John, in Sabina’s place, would have seized the opportunity to indulge his flair for the dramatic and drawn out the explanation, but she had not been born with a theatrical “ham bone.” She believed in being direct and concise. She released the bolt, opened the two halves, and pointed out the mark on the sill. Then she told of the sliver of wood caught atop the one frame, took from her pocket the two wedge-shaped pieces of driftwood, held them up in the palm of her hand.
“The sliver came from this one,” she said, indicating the mark in the larger, blackened piece, “when it was inserted at the top joining of the two halves. The other piece was inserted at the bottom joining, and both were hidden from view in here by the width of the frames. Together they provided a tight temporary seal, one that passed the handle-tugging test.”
The explanation had the desired impression on Captain Jacobsen. “Where did you find them?” he asked.
“In the grass outside,” Sabina said. “Cast away after they were no longer needed.”
“And when was that?”
“That I found them? After you left yesterday morning, Captain.”
“Why were they used in the first place?”
“To permit surreptitious access in the middle of the night.”
“By whom? And for what purpose?”
“By Miss Earlene Thurmond.”
The secretary said with feigned outrage, “Poppycock! How dare you accuse me!”
“It couldn’t be anyone else but you,” Sabina said. “I saw you on the beach Sunday, searching among the driftwood cast up by Saturday night’s storm. You picked up something small and dark — this black wedge-shaped piece.”
“No. I picked up a shell, not a piece of driftwood.”
Sabina ignored the denial. “It was the storm damage to the shutter that gave you the idea, wasn’t it? That is why you acted when you did. You spent much of your time in this room each day, surely not every minute in the company of Mr. Pettibone. It was easy enough for you to unbolt the window when left alone that day, then to go outside and wedge these pieces into the frames.

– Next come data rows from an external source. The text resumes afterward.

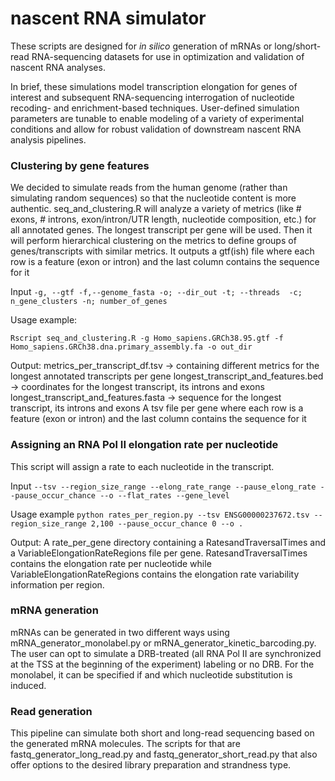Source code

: # nascent RNA simulator

These scripts are designed for _in silico_ generation of mRNAs or long/short-read RNA-sequencing datasets for use in optimization and validation of nascent RNA analyses. 

In brief, these simulations model transcription elongation for genes of interest and subsequent RNA-sequencing interrogation of nucleotide recoding- and enrichment-based techniques. User-defined simulation parameters are tunable to enable modeling of a variety of experimental conditions and allow for robust validation of downstream nascent RNA analysis pipelines.

### Clustering by gene features

We decided to simulate reads from the human genome (rather than simulating random sequences) so that the nucleotide content is more authentic. seq_and_clustering.R will analyze a variety of metrics (like # exons, # introns, exon/intron/UTR length, nucleotide composition, etc.) for all annotated genes. The longest transcript per gene will be used. Then it will perform hierarchical clustering on the metrics to define groups of genes/transcripts with similar metrics. It outputs a gtf(ish) file where each row is a feature (exon or intron) and the last column contains the sequence for it

Input
`-g, --gtf
-f,--genome_fasta
-o; --dir_out
-t; --threads 
-c; n_gene_clusters
-n; number_of_genes
`

Usage example:

`Rscript seq_and_clustering.R -g Homo_sapiens.GRCh38.95.gtf -f Homo_sapiens.GRCh38.dna.primary_assembly.fa -o out_dir`

Output:
metrics_per_transcript_df.tsv -> containing different metrics for the longest annotated transcripts per gene
longest_transcript_and_features.bed -> coordinates for the longest transcript, its introns and exons
longest_transcript_and_features.fasta -> sequence for the longest transcript, its introns and exons
A tsv file per gene where each row is a feature (exon or intron) and the last column contains the sequence for it


### Assigning an RNA Pol II elongation rate per nucleotide

This script will assign a rate to each nucleotide in the transcript.


Input
`--tsv
--region_size_range
--elong_rate_range
--pause_elong_rate
--pause_occur_chance
--o
--flat_rates
--gene_level`

Usage example
`python rates_per_region.py --tsv ENSG00000237672.tsv --region_size_range 2,100 --pause_occur_chance 0 --o .`

Output:
A rate_per_gene directory containing a RatesandTraversalTimes and a VariableElongationRateRegions file per gene. RatesandTraversalTimes contains the elongation rate per nucleotide while VariableElongationRateRegions contains the elongation rate variability information per region.

### mRNA generation

mRNAs can be generated in two different ways using mRNA_generator_monolabel.py or mRNA_generator_kinetic_barcoding.py. The user can opt to simulate a DRB-treated (all RNA Pol II are synchronized at the TSS at the beginning of the experiment) labeling or no DRB. For the monolabel, it can be specified if and which nucleotide substitution is induced.

### Read generation

This pipeline can simulate both short and long-read sequencing based on the generated mRNA molecules. The scripts for that are fastq_generator_long_read.py and fastq_generator_short_read.py that also offer options to the desired library preparation and strandness type.
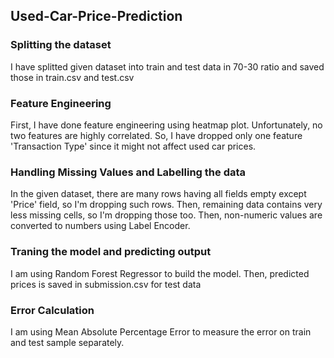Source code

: ## Used-Car-Price-Prediction
### Splitting the dataset
I have splitted given dataset into train and test data in 70-30 ratio and saved those in train.csv and test.csv

### Feature Engineering
First, I have done feature engineering using heatmap plot. Unfortunately, no two features are highly correlated.
So, I have dropped only one feature 'Transaction Type' since it might not affect used car prices.

### Handling Missing Values and Labelling the data
In the given dataset, there are many rows having all fields empty except 'Price' field, so I'm dropping such rows.
Then, remaining data contains very less missing cells, so I'm dropping those too. 
Then, non-numeric values are converted to numbers using Label Encoder.

### Traning the model and predicting output
I am using Random Forest Regressor to build the model.
Then, predicted prices is saved in submission.csv for test data

### Error Calculation
I am using Mean Absolute Percentage Error to measure the error on train and test sample separately.
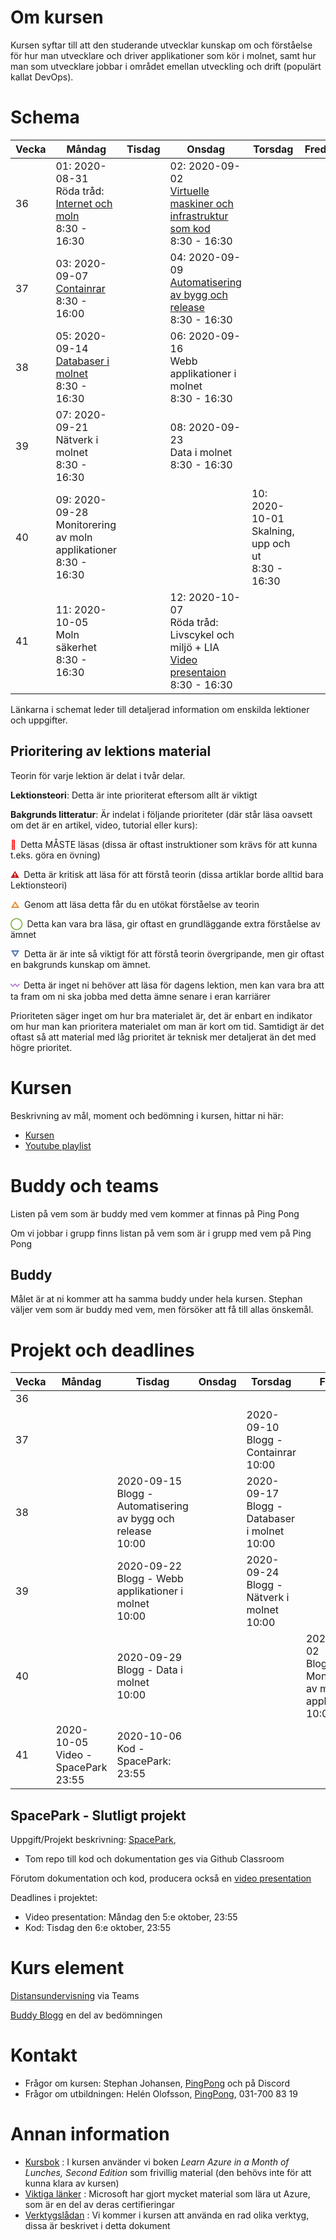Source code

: # Om kursen

Kursen syftar till att den studerande utvecklar kunskap om och förståelse för hur man utvecklare och driver applikationer som kör i molnet, samt hur man som utvecklare jobbar i området emellan utveckling och drift (populärt kallat DevOps).

# Schema

Vecka|Måndag|Tisdag |Onsdag |Torsdag|Fredag
-----|-------|-------|------|------|------
36|01: 2020-08-31<br />Röda tråd: [Internet och moln](lecture_01_internet_och_moln.md)<br />8:30 - 16:30|        |02: 2020-09-02<br />[Virtuelle maskiner och infrastruktur som kod](lecture_02_iac_och_vm.md)<br />8:30 - 16:30||
37|03: 2020-09-07<br />[Containrar](lecture_03_containers.md)<br />8:30 - 16:00||04: 2020-09-09<br />[Automatisering av bygg och release](lecture_04_release.md)<br />8:30 - 16:30||
38|05: 2020-09-14<br />[Databaser i molnet](lecture_05_databases.md)<br />8:30 - 16:30||06: 2020-09-16<br />Webb applikationer i molnet<br />8:30 - 16:30||
39|07: 2020-09-21<br />Nätverk i molnet<br />8:30 - 16:30||08: 2020-09-23<br />Data i molnet<br />8:30 - 16:30||        
40|09: 2020-09-28<br />Monitorering av moln applikationer<br />8:30 - 16:30|||10: 2020-10-01<br />Skalning, upp och ut<br />8:30 - 16:30|
41|11: 2020-10-05<br />Moln säkerhet<br />8:30 - 16:30||12: 2020-10-07<br />Röda tråd: Livscykel och miljö + LIA<br />[Video presentaion](video_presentation.md)<br />8:30 - 16:30||

Länkarna i schemat leder till detaljerad information om enskilda lektioner och uppgifter.

## Prioritering av lektions material

Teorin för varje lektion är delat i tvår delar.

**Lektionsteori**: Detta är inte prioriterat eftersom allt är viktigt

**Bakgrunds litteratur**: Är indelat i följande prioriteter (där står läsa oavsett om det är en artikel, video, tutorial eller kurs):

<span style="color:#FF0000; font-weight: 900; margin-right:0.5em">&#128683;</span>Detta MÅSTE läsas (dissa är oftast instruktioner som krävs för att kunna t.eks. göra en övning)

<span style="color:#CA1818; font-weight: 900; margin-right:0.5em;">&#9888;</span>Detta är kritisk att läsa för att förstå teorin (dissa artiklar borde alltid bara Lektionsteori)

<span style="color:#E78E35; font-weight: 900; margin-right:0.5em;">&#9651;</span>Genom att läsa detta får du en utökat förståelse av teorin

<span style="color:#7EAE42; font-weight: 900; margin-right:0.5em;">&#9711;</span>Detta kan vara bra läsa, gir oftast en grundläggande extra förståelse av ämnet

<span style="color:#5874B9; font-weight: 900; margin-right:0.5em;">&#9661;</span>Detta är är inte så viktigt för att förstå teorin övergripande, men gir oftast en bakgrunds kunskap om ämnet.

<span style="color:#9F58B9; font-weight: 900; margin-right:0.5em;">&#12336;</span>Detta är inget ni behöver att läsa för dagens lektion, men kan vara bra att ta fram om ni ska jobba med detta ämne senare i eran karriärer

Prioriteten säger inget om hur bra materialet är, det är enbart en indikator om hur man kan prioritera materialet om man är kort om tid. Samtidigt är det oftast så att material med låg prioritet är teknisk mer detaljerat än det med högre prioritet.

# Kursen

Beskrivning av mål, moment och bedömning i kursen, hittar ni här:

* [Kursen](info_course.md)
* [Youtube playlist](https://www.youtube.com/playlist?list=PLIZnNw5DogHdurntHiGj6v4KQ0CT5rQXu)

# Buddy och teams

Listen på vem som är buddy med vem kommer at finnas på Ping Pong

Om vi jobbar i grupp finns listan på vem som är i grupp med vem på Ping Pong

## Buddy

Målet är at ni kommer att ha samma buddy under hela kursen. Stephan väljer vem som är buddy med vem, men försöker att få till allas önskemål. 

# Projekt och deadlines

Vecka|Måndag|Tisdag |Onsdag |Torsdag|Fredag
-----|-------|-------|------|------|------
36||        |                      ||
37||||2020-09-10<br />Blogg - Containrar<br />10:00|
38||2020-09-15<br />Blogg - Automatisering av bygg och release<br />10:00||2020-09-17<br />Blogg - Databaser i molnet<br />10:00|
39|                                             |2020-09-22<br />Blogg - Webb applikationer i molnet<br />10:00||2020-09-24<br />Blogg - Nätverk i molnet<br />10:00|        
40|                                             |2020-09-29<br />Blogg - Data i molnet<br />10:00|||2020-10-02<br />Blogg - Monitorering av moln applikationer<br />10:00
41|2020-10-05<br />Video - SpacePark 23:55|2020-10-06<br />Kod - SpacePark: 23:55|||

## SpacePark - Slutligt projekt

Uppgift/Projekt beskrivning: [SpacePark](project_cloud_spaceport.md), 

* Tom repo till kod och dokumentation ges via Github Classroom

Förutom dokumentation och kod, producera också en [video presentation](video_presentation.md)

Deadlines i projektet:

* Video presentation: Måndag den 5:e oktober, 23:55
* Kod: Tisdag den 6:e oktober, 23:55

# Kurs element

[Distansundervisning](remote.md) via Teams

[Buddy Blogg](assement_blog.md) en del av bedömningen

# Kontakt
* Frågor om kursen: Stephan Johansen, [PingPong](https://yh.pingpong.se/courseId/xx/) och på Discord
* Frågor om utbildningen: Helén Olofsson, [PingPong](https://yh.pingpong.se/courseId/xx/), 031-700 83 19

# Annan information

* [Kursbok](info_learningmaterial.md) : I kursen använder vi boken *Learn Azure in a Month of Lunches, Second Edition* som frivillig material (den behövs inte för att kunna klara av kursen)
* [Viktiga länker](info_learningmaterial.md) : Microsoft har gjort mycket material som lära ut Azure, som är en del av deras certifieringar
* [Verktygslådan](info_tools.md) : Vi kommer i kursen att använda en rad olika verktyg, dissa är beskrivet i detta dokument
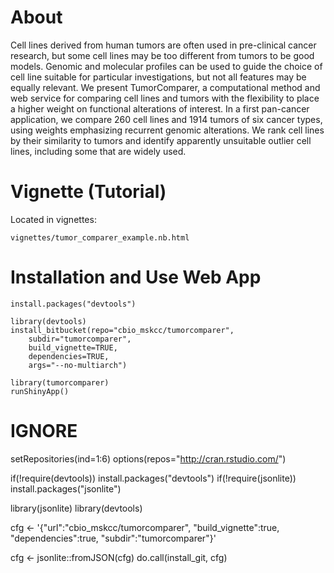 # About

Cell lines derived from human tumors are often used in pre-clinical cancer research, but some cell lines may be too different from tumors to be good models. Genomic and molecular profiles can be used to guide the choice of cell line suitable for particular investigations, but not all features may be equally relevant. We present TumorComparer, a computational method and web service for comparing cell lines and tumors with the flexibility to place a higher weight on functional alterations of interest. In a first pan-cancer application, we compare 260 cell lines and 1914 tumors of six cancer types, using weights emphasizing recurrent genomic alterations. We rank cell lines by their similarity to tumors and identify apparently unsuitable outlier cell lines, including some that are widely used.

# Vignette (Tutorial)

Located in vignettes:

    vignettes/tumor_comparer_example.nb.html

# Installation and Use Web App
    install.packages("devtools")

    library(devtools)
    install_bitbucket(repo="cbio_mskcc/tumorcomparer",
        subdir="tumorcomparer",
        build_vignette=TRUE,
        dependencies=TRUE,
        args="--no-multiarch")

    library(tumorcomparer)
    runShinyApp()

# IGNORE
setRepositories(ind=1:6)
options(repos="http://cran.rstudio.com/")

if(!require(devtools)) install.packages("devtools")
if(!require(jsonlite)) install.packages("jsonlite")

library(jsonlite)
library(devtools)

cfg <- '{"url":"cbio_mskcc/tumorcomparer", "build_vignette":true, "dependencies":true, "subdir":"tumorcomparer"}'

cfg <- jsonlite::fromJSON(cfg)
do.call(install_git, cfg)
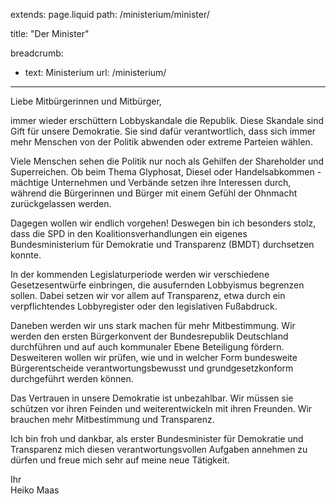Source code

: extends: page.liquid
path: /ministerium/minister/

title: "Der Minister"

breadcrumb:
 - text: Ministerium
   url: /ministerium/

---

Liebe Mitbürgerinnen und Mitbürger,

immer wieder erschüttern Lobbyskandale die Republik. Diese Skandale sind Gift für unsere Demokratie. Sie sind dafür verantwortlich, dass sich immer mehr Menschen von der Politik abwenden oder extreme Parteien wählen.

Viele Menschen sehen die Politik nur noch als Gehilfen der Shareholder und Superreichen. Ob beim Thema Glyphosat, Diesel oder Handelsabkommen - mächtige Unternehmen und Verbände setzen ihre Interessen durch, während die Bürgerinnen und Bürger mit einem Gefühl der Ohnmacht zurückgelassen werden.

Dagegen wollen wir endlich vorgehen! Deswegen bin ich besonders stolz, dass die SPD in den Koalitionsverhandlungen ein eigenes Bundesministerium für Demokratie und Transparenz (BMDT) durchsetzen konnte.

In der kommenden Legislaturperiode werden wir verschiedene Gesetzesentwürfe einbringen, die ausufernden Lobbyismus begrenzen sollen. Dabei setzen wir vor allem auf Transparenz, etwa durch ein verpflichtendes Lobbyregister oder den legislativen Fußabdruck.

Daneben werden wir uns stark machen für mehr Mitbestimmung. Wir werden den ersten Bürgerkonvent der Bundesrepublik Deutschland durchführen und auf auch kommunaler Ebene Beteiligung fördern. Desweiteren wollen wir prüfen, wie und in welcher Form bundesweite Bürgerentscheide verantwortungsbewusst und grundgesetzkonform durchgeführt werden können.

Das Vertrauen in unsere Demokratie ist unbezahlbar. Wir müssen sie schützen vor ihren Feinden und weiterentwickeln mit ihren Freunden. Wir brauchen mehr Mitbestimmung und Transparenz.

Ich bin froh und dankbar, als erster Bundesminister für Demokratie und Transparenz mich diesen verantwortungsvollen Aufgaben annehmen zu dürfen und freue mich sehr auf meine neue Tätigkeit.

Ihr<br />
Heiko Maas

“Late that night you slipped out, removed the wedges, and climbed in here. Mr. Pettibone caught you and locked the door after entering, then opened the drapes to confirm your method of access. In some fashion during the confrontation you managed to gain possession of his pistol and shot him. Afterward you climbed back out through the window, reinserted the driftwood pieces, rushed to the back stairs and up to your room, and threw on a robe to hide the fact that you were fully dressed — a process that took several minutes. That is why you didn’t appear until after Mr. Oakes broke down the door.”
“You have no proof of any of that.”
Captain Jacobsen fixed the woman with a stern eye. “You deny these accusations, Miss Thurmond?”
“Of course I deny them. What possible purpose could I have for such... such chicanery?”
Sabina said, “The rifling of Mr. Pettibone’s safe.”
Oakes, who had been staring at Miss Thurmond with an admixture of loathing and awe, emitted a bleat of surprise. “What’s that? Safe? There is no safe in here.”
“Yes there is, a well hidden one. Your uncle must have had it installed when the house was built, long before you and Miss Thurmond came to live here. Either she discovered it by accident, or he made the mistake of revealing its presence for reasons of his own. In any event she knew about it and was desperate for something locked inside.”